Pork and apple sausage rolls
Impress guests with these flavoursome pork and apple sausage rolls. With crisp puff pastry and a delicious filling, they’ll go down a treat.
- 550g pkt Coles Australian Classic Pork Sausages, casings removed
- 500g Coles Australian Pork Mince
- 1 cup (70g) stale breadcrumbs
- 1 tbs finely chopped sage
- 1 large apple, peeled, cored, grated
- 1/2 tsp ground allspice
- 3 sheets puff pastry, just thawed
- 1 Coles Australian Free Range Egg, lightly whisked
- 1 tsp black sesame seeds
- 1 tsp fennel seeds
- 1 tsp caraway seeds
Preheat oven to 200°C. Line 2 baking trays with baking paper. Combine the sausages and pork mince in a large bowl. Add the breadcrumbs, sage, apple and allspice. Season. Use your hands to mix until well combined. Divide mixture into 6 even portions.
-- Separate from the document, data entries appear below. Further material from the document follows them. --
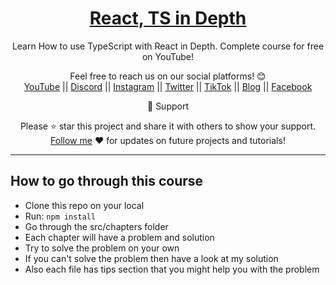 <div align="center">
  
  <h1><a href="https://github.com/bgwebagency/react-typescript-in-depth-tutorial">React, TS in Depth</a></h1>

Learn How to use TypeScript with React in Depth.
Complete course for free on YouTube!</span>

Feel free to reach us on our social platforms! 😊 <br />
<a href="https://www.youtube.com/@bgwebagency">YouTube</a> || <a href="https://discord.com/invite/62VR3MMCVm">Discord</a> || <a href="https://www.instagram.com/bgwebagency">Instagram</a> || <a href="https://www.twitter.com/kirankdash">Twitter</a> || <a href="https://www.tiktok.com/@bgwebagency">TikTok</a> || <a href="https://www.bgwebagency.in">Blog</a> || <a href="https://www.facebook.com/bgwebagency">Facebook</a>

🙏 Support

Please ⭐️ star this project and share it with others to show your support. [Follow me](https://github.com/kirandash) ❤️ for updates on future projects and tutorials!

---

</div>

## How to go through this course

- Clone this repo on your local
- Run: `npm install`
- Go through the src/chapters folder
- Each chapter will have a problem and solution
- Try to solve the problem on your own
- If you can't solve the problem then have a look at my solution
- Also each file has tips section that you might help you with the problem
Cut each pastry sheet in half. Place 1 pastry half on a clean work surface. Shape 1 portion of the mince mixture along 1 long edge of the pastry half into a 3cm x 24cm log. Roll up pastry to enclose filling. Lightly brush with a little egg and sprinkle with some sesame seeds, fennel seeds and caraway seeds. Cut pastry roll crossways into 6 pieces and place on lined trays. Repeat with the remaining pastry halves, mince mixture, egg and seeds.
Bake, swapping trays halfway through cooking, for 30 mins or until the pastry is puffed and golden, and mince mixture is cooked through.
Serve with caramelised onion relish.
To make pork and pear sausage rolls, use 1 large pear here instead of the apple.
Use any leftover sage from this recipe to replace the rosemary in our butternut mac ’n’ cheese with pumpkin seed crumb.
Check ingredient labels to make sure they meet your specific dietary requirements and always consult a health professional before changing your diet.